BB, S and T: [singing in both English and German (poem by Victor Grauer, translated by Tanya Cummings). As they sing, they walk slowly toward VG. He gradually lowers the revolver and sinks down to the floor.]
Rest now but not in death in life
No time in death no time for rest
In death time dies too rest rest now
While there is time make time for rest
Death can not rest no time for death
Death can't persist there is no time
No time to breathe to turn to think
No time to rest no time in death
So rest in life rest now now rest
Rest now in time while there is time
In life rest now now rest in time
In time now rest while living rest
Death has no time no time to rest
When time is dead death can't persist
No rest for death there is no time
To breathe to think to rest to die
So rest now while there is some time
Rest now in life don't wait for death
Take time to rest for death will wait
Until you're done and take you then
There is no death there only was
Some time to live some time to think
To think of death to think of time
No death for time I think no rest
Rest now while there is time for rest
Rest now there is no time in death
Rest now for if you wait for death
There'll be no time in death for rest.
Death strikes you when you are asleep
You die but then you wake again
Was it a dream you dreamed you died?
It felt so real but here you are again
You die you're dead a billion years
You wake and think it's all a dream
Those years have vanished in a blink
You've dreamed you died and here you are.

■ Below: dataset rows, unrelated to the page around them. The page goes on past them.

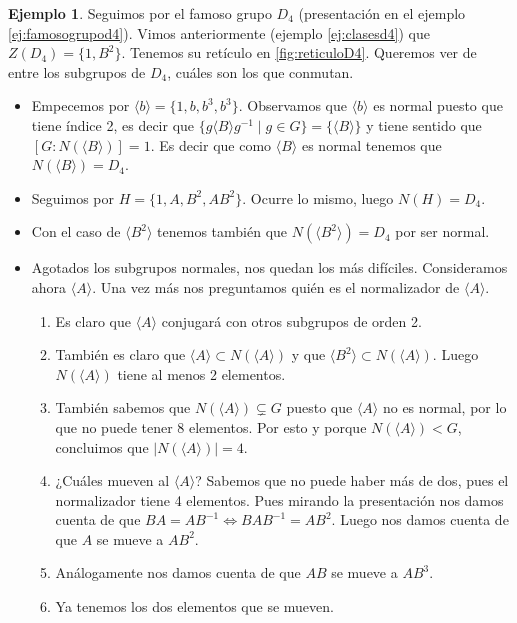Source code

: \documentclass{book}
\theoremstyle{definition}
\newtheorem{ej}{Ejemplo}
\theoremstyle{remark}
\newcommand{\inv}[1]{#1^{-1}}
\begin{document}
\begin{ej}
	Seguimos por el famoso grupo $D_4$ (presentación en el ejemplo \ref{ej:famosogrupod4}). Vimos anteriormente (ejemplo \ref{ej:clasesd4}) que $Z(D_4) = \{1, B^2\}$. Tenemos su retículo en \ref{fig:reticuloD4}. Queremos ver de entre los subgrupos de $D_4$, cuáles son los que conmutan.
	\begin{itemize}
		\item Empecemos por $\langle b \rangle = \{1, b, b^3, b^3\}$. Observamos que $\langle b \rangle$ es normal puesto que tiene índice 2, es decir que $\{g\langle B \rangle \inv{g} \mid g \in G\} = \{\langle B \rangle\}$ y tiene sentido que $[G:N(\langle B \rangle)] = 1$. Es decir que como $\langle B \rangle$ es normal tenemos que $N(\langle B \rangle) = D_4$.
		\item Seguimos por $H = \{1, A, B^2, AB^2\}$. Ocurre lo mismo, luego $N(H) = D_4$.
		\item Con el caso de $\langle B^2 \rangle$ tenemos también que $N(\langle B^2 \rangle) = D_4$ por ser normal.
		\item Agotados los subgrupos normales, nos quedan los más difíciles. Consideramos ahora $\langle A \rangle$. Una vez más nos preguntamos quién es el normalizador de $\langle A \rangle$.
		\begin{enumerate}
			\item Es claro que $\langle A \rangle$ conjugará con otros subgrupos de orden 2.
			\item También es claro que $\langle A \rangle \subset N(\langle A \rangle)$ y que $\langle B^2 \rangle \subset N(\langle A \rangle)$. Luego $N(\langle A \rangle)$ tiene al menos 2 elementos.
			\item También sabemos que $N(\langle A \rangle) \subsetneq G$ puesto que $\langle A \rangle$ no es normal, por lo que no puede tener 8 elementos. Por esto y porque $N(\langle A \rangle) < G$, concluimos que $|N(\langle A \rangle)| = 4$.
			\item ¿Cuáles mueven al $\langle A \rangle$? Sabemos que no puede haber más de dos, pues el normalizador tiene 4 elementos. Pues mirando la presentación nos damos cuenta de que $BA = A\inv{B} \iff BA\inv{B} = AB^2$. Luego nos damos cuenta de que $A$ se mueve a $AB^2$.
			\item Análogamente nos damos cuenta de que $AB$ se mueve a $AB^3$.
			\item Ya tenemos los dos elementos que se mueven.
		\end{enumerate}
	\end{itemize}
\end{ej}
\end{document}
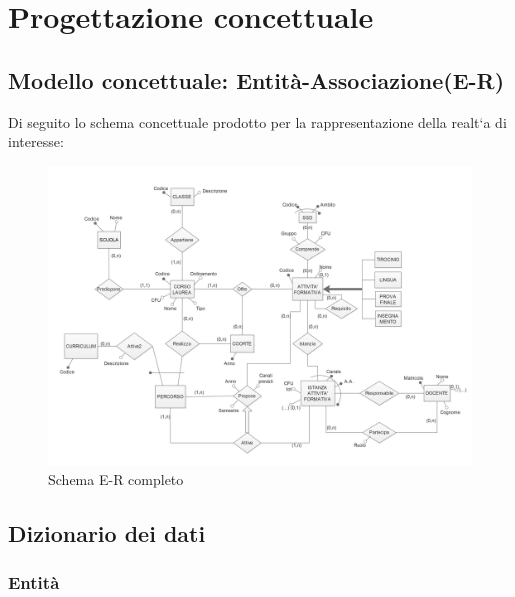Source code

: \documentclass[a4paper,12pt,italian,towside]{article}
\begin{document}
\newpage
\clearpage
\section{Progettazione concettuale}

\subsection{Modello concettuale: Entit\`a-Associazione(E-R)}
Di seguito lo schema concettuale prodotto per la rappresentazione della realt`a di interesse:

\begin{figure}[!h] %
	\caption{Schema E-R completo}
	\begin{center}
		\includegraphics[scale=0.5,angle=90]{../Schemas/ER_diagram.jpg}
	\end{center}
\end{figure}

\subsection{Dizionario dei dati}

\subsubsection{Entit\`a}
\end{document}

Ruh nun doch nicht im Tod im Leben
Zeit nicht im Tod Zeit nicht in Ruh
Im Tod Zeit stirbt auch ruh ruh nun
Wenn Zeit es gibt nimm Zeit zur Ruh.
Tod kann nicht ruhn kein Zeit für Tod
Der Tod harrt nicht aus Zeit ist nicht
Zeit nicht zu atmen zu wenden zum Denken
Zeit nicht zu ruhn Zeit nicht im Tod.
So ruh im Leben ruh nun nun ruh
Ruh nun in der Zeit wenn es Zeit gibt
Im Leben ruh nun nun ruh in der Zeit
In Zeit nun ruh wenn Leben ruht.
Der Tod ohn Zeit ohn Zeit zur Ruh
Ist die Zeit tot harrt der Tod nicht aus
Kein' Ruh zum Tod gibt es kein Zeit
Zu atmen zu denk'n zu ruhn zu sterb'n.
Ruh nun so es noch gibt etwas Zeit
Ruh nun im Leben wart' nicht auf den Tod
Nimm Zeit zu ruhn der Tod wird wart'n
Bis du fertig bist dann holt er dich.
Es gibt kein Tod er war doch nur
Noch Zeit zu leben noch Zeit zu denken
Zu denken den Tod zu denken die Zeit
Kein Tod fuer die Zeit ich denk ruh' nicht
Ruh nun so es Zeit gibt zu ruhn
Ruh nun es gibt kein Zeit im Tod
Ruh nun denn wart'st du auf den Tod
Wird Zeit nicht sein im Tod zu ruhn.
Der Tod holt dich im tiefen Schlaf
Du stirbst doch dann wachst du wieder
War's ein Traum du traeumtest du starbst
S'war so echt doch nun bist du wieder
Du stirbst du bist tot Milliarden Jahre
Du wachst und denkst es ist ein Traum
Diese Jahre verstreich'n doch im Nu
Da traeumtest du starbst und da bist du.
[During the recitation of the poem, VG falls into a deep sleep.]
BB: Quickly. Gently. Tie his hands. Carry him to the laboratory.